- TASK OBJECTIVE
Scan the records for "only". Report each line that includes it.

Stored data
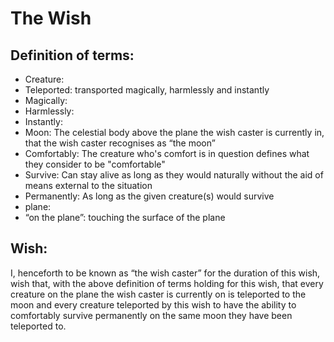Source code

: # The Wish

## Definition of terms:
- Creature: 
- Teleported: transported magically, harmlessly and instantly
- Magically:
- Harmlessly: 
- Instantly: 
- Moon: The celestial body above the plane the wish caster is currently in, that the wish caster recognises as “the moon”
- Comfortably: The creature who's comfort is in question defines what they consider to be "comfortable"
- Survive: Can stay alive as long as they would naturally without the aid of means external to the situation
- Permanently: As long as the given creature(s) would survive
- plane:
- “on the plane”: touching the surface of the plane


## Wish:
I, henceforth to be known as “the wish caster” for the duration of this wish, wish that, with the above definition of terms holding for this wish, that every creature on the plane the wish caster is currently on is teleported to the moon and every creature teleported by this wish to have the ability to comfortably survive permanently on the same moon they have been teleported to.

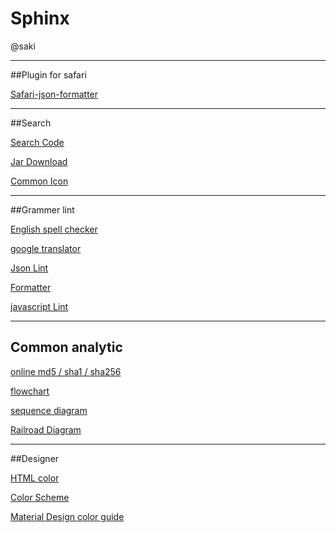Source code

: # Sphinx

@saki

---
##Plugin for safari

[Safari-json-formatter](https://github.com/rfletcher/safari-json-formatter)



---
##Search

[Search Code](https://searchcode.com/)

[Jar Download](http://www.java2s.com/)

[Common Icon](http://www.iconpng.com/)

---
##Grammer lint

[English spell checker](http://www.reverso.net/spell-checker/english-spelling-grammar/)

[google translator](https://translate.google.com.hk/)

[Json Lint](http://jsonlint.com/)

[Formatter](http://www.freeformatter.com/json-formatter.html)

[javascript Lint](http://jsbeautifier.org/)



---
## Common analytic

[online md5 / sha1 / sha256](http://onlinemd5.com)

[flowchart](http://adrai.github.io/flowchart.js/)

[sequence diagram](http://bramp.github.io/js-sequence-diagrams/)

[Railroad Diagram](http://www.bottlecaps.de/rr/ui)


---
##Designer

[HTML color](http://html-color-codes.info/chinese/)

[Color Scheme](http://www.peise.net/tools/web/)

[Material Design color guide](http://www.google.com/design/spec/style/color.html#color-color-palette)


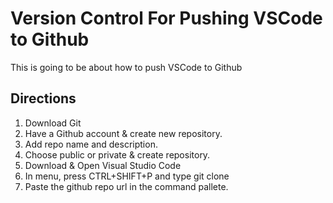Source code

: # Version Control For Pushing VSCode to Github
This is going to be about how to push VSCode to Github

## Directions
1. Download Git
2. Have a Github account & create new repository.
3. Add repo name and description.
4. Choose public or private & create repository.
5. Download & Open Visual Studio Code
6. In menu, press CTRL+SHIFT+P and type git clone
7. Paste the github repo url in the command pallete.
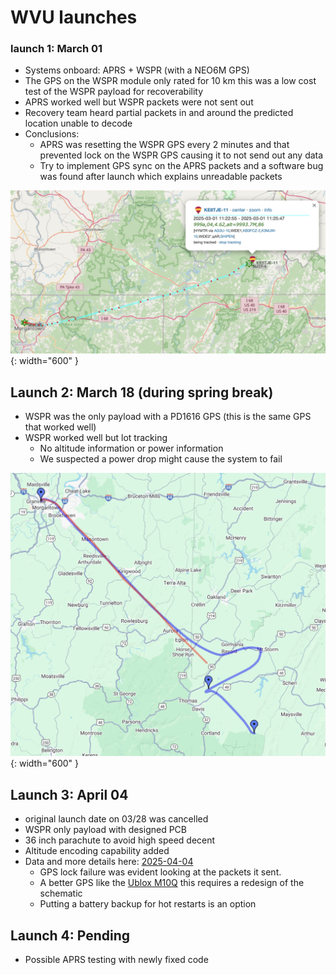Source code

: 
# WVU launches

### launch 1: March 01

- Systems onboard: APRS + WSPR (with a NEO6M GPS)
- The GPS on the WSPR module only rated for 10 km this was a low cost test of the WSPR payload for recoverability
- APRS worked well but WSPR packets were not sent out
- Recovery team heard partial packets in and around the predicted location unable to decode
- Conclusions:
	- APRS was resetting the WSPR GPS every 2 minutes and that prevented lock on the WSPR GPS causing it to not send out any data
	- Try to implement GPS sync on the APRS packets and a software bug was found after launch which explains unreadable packets

![](bin/Pasted%20image%2020250409183253.png){: width="600" }

## Launch 2: March 18 (during spring break)

- WSPR was the only payload with a PD1616 GPS (this is the same GPS that worked well)
- WSPR worked well but lot tracking
	- No altitude information or power information
	- We suspected a power drop might cause the system to fail 

![](bin/Pasted%20image%2020250409183953.png){: width="600" }

## Launch 3: April 04
- original launch date on 03/28 was cancelled 
- WSPR only payload with designed PCB
- 36 inch parachute to avoid high speed decent 
- Altitude encoding capability added
- Data and more details here: [2025-04-04](docs/WSPR/2025-04-04.md)
	- GPS lock failure was evident looking at the packets it sent.
	- A better GPS like the [Ublox M10Q](https://www.digikey.com/en/products/detail/u-blox/MAX-M10S-00B/15712909?gclsrc=aw.ds&&utm_adgroup=&utm_source=google&utm_medium=cpc&utm_campaign=PMax%20Shopping_Product_Medium%20ROAS%20Categories&utm_term=&utm_content=&utm_id=go_cmp-20223376311_adg-_ad-__dev-c_ext-_prd-15712909_sig-CjwKCAjwtdi_BhACEiwA97y8BJtffdt_9E13R_ZxoFa6HcO6GMHjJrhPrsNDatPEv9z4wMNWhE3GOBoCGgAQAvD_BwE&gad_source=1&gbraid=0AAAAADrbLlg1KX8lz4fZktf82JHCpDvZ8&gclid=CjwKCAjwtdi_BhACEiwA97y8BJtffdt_9E13R_ZxoFa6HcO6GMHjJrhPrsNDatPEv9z4wMNWhE3GOBoCGgAQAvD_BwE) this requires a redesign of the schematic
	- Putting a battery backup for hot restarts is an option

## Launch 4: Pending

- Possible APRS testing with newly fixed code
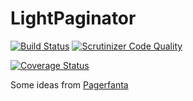 # LightPaginator
[![Build Status](https://travis-ci.org/ReenExeCubeTime/LightPaginator.svg)](https://travis-ci.org/ReenExeCubeTime/LightPaginator)
[![Scrutinizer Code Quality](https://scrutinizer-ci.com/g/ReenExeCubeTime/LightPaginator/badges/quality-score.png?b=master)](https://scrutinizer-ci.com/g/ReenExeCubeTime/LightPaginator/?branch=master)

[![Coverage Status](https://coveralls.io/repos/github/ReenExeCubeTime/LightPaginator/badge.svg?branch=master)](https://coveralls.io/github/ReenExeCubeTime/LightPaginator?branch=master)

Some ideas from [Pagerfanta](https://github.com/whiteoctober/Pagerfanta)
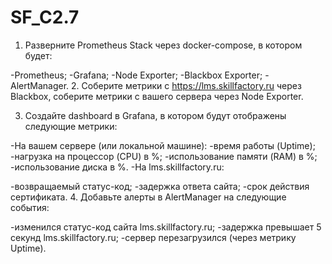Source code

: # SF_C2.7
1. Разверните Prometheus Stack через docker-compose, в котором будет:

-Prometheus;
-Grafana;
-Node Exporter;
-Blackbox Exporter;
-AlertManager.
2. Соберите метрики с https://lms.skillfactory.ru через Blackbox, соберите метрики с вашего сервера через Node Exporter.

3. Создайте dashboard в Grafana, в котором будут отображены следующие метрики:

-На вашем сервере (или локальной машине):
-время работы (Uptime);
-нагрузка на процессор (CPU) в %;
-использование памяти (RAM) в %;
-использование диска в %.
-На lms.skillfactory.ru:

-возвращаемый статус-код;
-задержка ответа сайта;
-срок действия сертификата.
4. Добавьте алерты в AlertManager на следующие события:

-изменился статус-код сайта lms.skillfactory.ru;
-задержка превышает 5 секунд lms.skillfactory.ru;
-сервер перезагрузился (через метрику Uptime).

- WRITTEN ANSWER
- The GPS on the WSPR module only rated for 10 km this was a low cost test of the WSPR payload for recoverability
- WSPR was the only payload with a PD1616 GPS (this is the same GPS that worked well)
- WSPR only payload with designed PCB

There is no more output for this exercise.